Yahoo will stream Sunday’s game between the Buffalo Bills and Jacksonville Jaguars, the first time viewers around the world can watch an NFL game online for free. It kicks off in London at 2:30 p.m., or 9:30 a.m. EDT.
The NFL will be taking a close look at not just how many viewers watch the game, but also what kind of devices they use to watch it, the quality of the viewing experience and whether the game draws a larger share of millennial viewers and how they are using social media to talk about the game, said Vishal Shah, the NFL’s vice president of digital media strategy.
It also will study viewership in various regions, he said. The game will take place in prime time in Asian markets.
“All distribution formats are on the table” for future games and other content where rights are available, he said. “How we distribute live games can take a lot of shapes.”
The NFL and Yahoo declined to comment on viewership goals.
Over the past few months, Yahoo dropped its asking price for advertisements during the game from $200,000 to less than $100,000, two media buyers familiar with the situation told Reuters.
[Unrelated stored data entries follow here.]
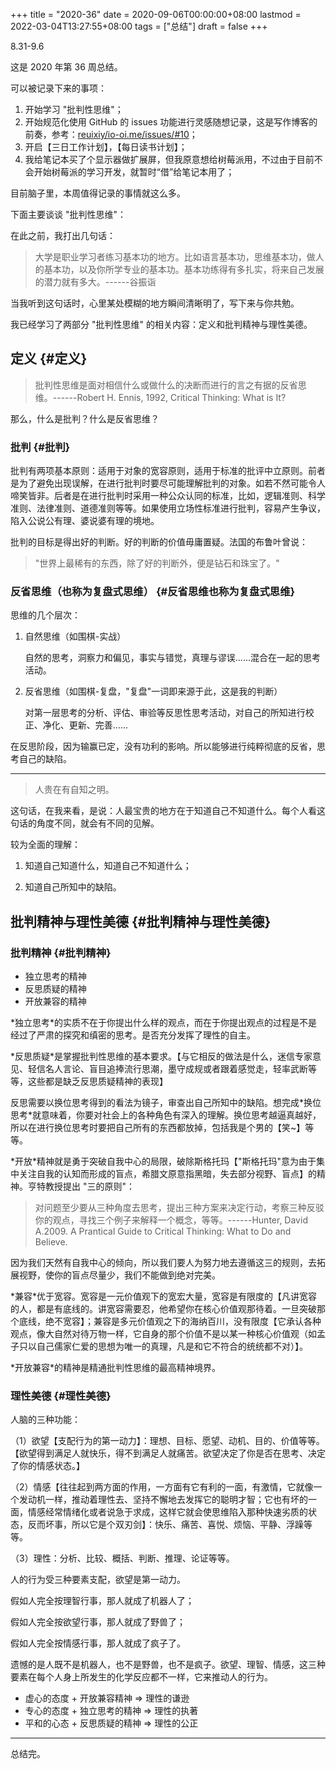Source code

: +++
title = "2020-36"
date = 2020-09-06T00:00:00+08:00
lastmod = 2022-03-04T13:27:55+08:00
tags = ["总结"]
draft = false
+++

8.31-9.6

这是 2020 年第 36 周总结。

可以被记录下来的事项：

1.  开始学习 "批判性思维"；
2.  开始规范化使用 GitHub 的 issues
    功能进行灵感随想记录，这是写作博客的前奏，参考：[reuixiy/io-oi.me/issues/#10](https://github.com/reuixiy/io-oi.me/issues/10)；
3.  开启【三日工作计划】，【每日读书计划】；
4.  我给笔记本买了个显示器做扩展屏，但我原意想给树莓派用，不过由于目前不会开始树莓派的学习开发，就暂时“借”给笔记本用了；

目前脑子里，本周值得记录的事情就这么多。

下面主要谈谈 "批判性思维"：

在此之前，我打出几句话：

> 大学是职业学习者练习基本功的地方。比如语言基本功，思维基本功，做人的基本功，以及你所学专业的基本功。基本功练得有多扎实，将来自己发展的潜力就有多大。------谷振诣

当我听到这句话时，心里某处模糊的地方瞬间清晰明了，写下来与你共勉。

我已经学习了两部分 "批判性思维" 的相关内容：定义和批判精神与理性美德。


## 定义 {#定义}

> 批判性思维是面对相信什么或做什么的决断而进行的言之有据的反省思维。------Robert
> H. Ennis, 1992, Critical Thinking: What is It?

那么，什么是批判？什么是反省思维？


### 批判 {#批判}

批判有两项基本原则：适用于对象的宽容原则，适用于标准的批评中立原则。前者是为了避免出现误解，在进行批判时要尽可能理解批判的对象。如若不然可能令人啼笑皆非。后者是在进行批判时采用一种公众认同的标准，比如，逻辑准则、科学准则、法律准则、道德准则等等。如果使用立场性标准进行批判，容易产生争议，陷入公说公有理、婆说婆有理的境地。

批判的目标是得出好的判断。好的判断的价值毋庸置疑。法国的布鲁叶曾说：

> "世界上最稀有的东西，除了好的判断外，便是钻石和珠宝了。"


### 反省思维（也称为复盘式思维） {#反省思维也称为复盘式思维}

思维的几个层次：

1.  自然思维（如围棋-实战）

    自然的思考，洞察力和偏见，事实与错觉，真理与谬误......混合在一起的思考活动。

2.  反省思维（如围棋-复盘，"复盘"一词即来源于此，这是我的判断）

    对第一层思考的分析、评估、审验等反思性思考活动，对自己的所知进行校正、净化、更新、完善......

在反思阶段，因为输赢已定，没有功利的影响。所以能够进行纯粹彻底的反省，思考自己的缺陷。

---

> 人贵在有自知之明。

这句话，在我来看，是说：人最宝贵的地方在于知道自己不知道什么。每个人看这句话的角度不同，就会有不同的见解。

较为全面的理解：

1.  知道自己知道什么，知道自己不知道什么；

2.  知道自己所知中的缺陷。


## 批判精神与理性美德 {#批判精神与理性美德}


### 批判精神 {#批判精神}

-   独立思考的精神
-   反思质疑的精神
-   开放兼容的精神

\*独立思考\*的实质不在于你提出什么样的观点，而在于你提出观点的过程是不是经过了严肃的探究和缜密的思考。是否充分发挥了理性的自主。

\*反思质疑\*是掌握批判性思维的基本要求。【与它相反的做法是什么，迷信专家意见、轻信名人言论、盲目追捧流行思潮，墨守成规或者跟着感觉走，轻率武断等等，这些都是缺乏反思质疑精神的表现】

反思需要以换位思考得到的看法为镜子，审查出自己所知中的缺陷。想完成\*换位思考\*就意味着，你要对社会上的各种角色有深入的理解。换位思考越逼真越好，所以在进行换位思考时要把自己所有的东西都放掉，包括我是个男的【笑~】等等。

\*开放\*精神就是勇于突破自我中心的局限，破除斯格托玛【"斯格托玛"意为由于集中关注自我的认知而形成的盲点，希腊文原意指黑暗，失去部分视野、盲点】的精神。亨特教授提出
"三的原则"：

> 对问题至少要从三种角度去思考，提出三种方案来决定行动，考察三种反驳你的观点，寻找三个例子来解释一个概念，等等。------Hunter,
> David A.2009. A Prantical Guide to Critical Thinking: What to Do and
> Believe.

因为我们天然有自我中心的倾向，所以我们要人为努力地去遵循这三的规则，去拓展视野，使你的盲点尽量少，我们不能做到绝对完美。

\*兼容\*优于宽容。宽容是一元价值观下的宽宏大量，宽容是有限度的【凡讲宽容的人，都是有底线的。讲宽容需要忍，他希望你在核心价值观那待着。一旦突破那个底线，绝不宽容】；兼容是多元价值观之下的海纳百川，没有限度【它承认各种观点，像大自然对待万物一样，它自身的那个价值不是以某一种核心价值观（如孟子只以自己儒家仁爱的思想为唯一的真理，凡是和它不符合的统统都不对）】。

\*开放兼容\*的精神是精通批判性思维的最高精神境界。


### 理性美德 {#理性美德}

人脑的三种功能：

（1）欲望【支配行为的第一动力】：理想、目标、愿望、动机、目的、价值等等。【欲望得到满足人就快乐，得不到满足人就痛苦。欲望决定了你是否在思考、决定了你的情感状态。】

（2）情感【往往起到两方面的作用，一方面有它有利的一面，有激情，它就像一个发动机一样，推动着理性去、坚持不懈地去发挥它的聪明才智；它也有坏的一面，情感经常情绪化或者说急于求成，这样它就会使思维陷入那种快速劣质的状态，反而坏事，所以它是个双刃剑】：快乐、痛苦、喜悦、烦恼、平静、浮躁等等。

（3）理性：分析、比较、概括、判断、推理、论证等等。

人的行为受三种要素支配，欲望是第一动力。

假如人完全按理智行事，那人就成了机器人了；

假如人完全按欲望行事，那人就成了野兽了；

假如人完全按情感行事，那人就成了疯子了。

遗憾的是人既不是机器人，也不是野兽，也不是疯子。欲望、理智、情感，这三种要素在每个人身上所发生的化学反应都不一样，它来推动人的行为。

-   虚心的态度 + 开放兼容精神 =&gt; 理性的谦逊
-   专心的态度 + 独立思考的精神 =&gt; 理性的执著
-   平和的心态 + 反思质疑的精神 =&gt; 理性的公正

---

总结完。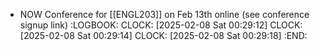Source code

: - NOW Conference for [[ENGL203]] on Feb 13th online (see conference signup link)
  :LOGBOOK:
  CLOCK: [2025-02-08 Sat 00:29:12]
  CLOCK: [2025-02-08 Sat 00:29:14]
  CLOCK: [2025-02-08 Sat 00:29:18]
  :END: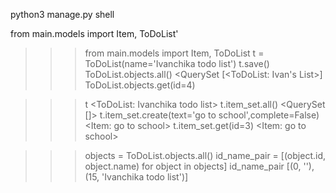 
python3 manage.py shell

from main.models import Item, ToDoList'

>>> from main.models import Item, ToDoList
>>> t = ToDoList(name='Ivanchika todo list')
>>> t.save()
>>> ToDoList.objects.all()
<QuerySet [<ToDoList: Ivan's List>]
>>> ToDoList.objects.get(id=4)

>>> t
<ToDoList: Ivanchika todo list>
>>> t.item_set.all()
<QuerySet []>
>>> t.item_set.create(text='go to school',complete=False)
<Item: go to school>
>>> t.item_set.get(id=3)
<Item: go to school>

>>> objects = ToDoList.objects.all()
>>> id_name_pair = [(object.id, object.name) for object in objects]
>>> id_name_pair
[(0, ''), (15, 'Ivanchika todo list')]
Yahoo is guaranteeing advertisers 3.5 million streams in the United States, the buyers said.
Yahoo declined to comment on ad costs.
“We are completely sold out on ads,” Lisa Utzschneider, Yahoo’s chief revenue officer, told Reuters in an interview, adding that more than 30 brands had signed up to advertise, including Toyota Motor Corp, Microsoft Corp and Fiat Chrysler Automobiles NV. Dairy Queen ice cream is the pre-game sponsor and Toyota Motor Corp is the half-time sponsor.
While the opportunity to advertise during the game may be attractive to global brands, it is less so for U.S. brands because the game is early for West Coast viewers, and fans in the game’s local markets will be able to view it on television on CBS affiliates, the sources, who wished to remain anonymous because the negotiations were confidential, told Reuters.
Still, advertisers are interested to see how many viewers tune in and if the game results in additional partnerships between the NFL and Yahoo or its competitors.
Advertisers had the option to target spots domestically or globally, meaning viewers in London, for example, may see different ads than viewers in New York, Utzschneider said.